Report every line below that has the string "hadn" in it.

::: INFORMATION

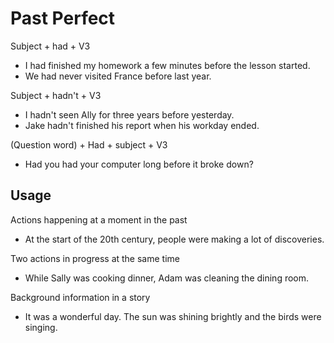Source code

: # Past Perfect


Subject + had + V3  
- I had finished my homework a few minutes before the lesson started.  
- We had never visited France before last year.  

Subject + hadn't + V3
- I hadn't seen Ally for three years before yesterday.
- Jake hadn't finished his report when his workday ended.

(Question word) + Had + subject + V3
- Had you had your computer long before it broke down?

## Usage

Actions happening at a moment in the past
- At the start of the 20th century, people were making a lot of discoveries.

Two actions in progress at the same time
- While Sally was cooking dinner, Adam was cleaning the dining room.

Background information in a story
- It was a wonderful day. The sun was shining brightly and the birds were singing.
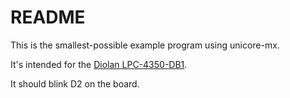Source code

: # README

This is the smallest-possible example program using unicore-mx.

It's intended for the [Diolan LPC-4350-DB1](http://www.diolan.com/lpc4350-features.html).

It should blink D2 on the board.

::::::

YOUR SOLUTION:
Subject + hadn't + V3
- I hadn't seen Ally for three years before yesterday.
- Jake hadn't finished his report when his workday ended.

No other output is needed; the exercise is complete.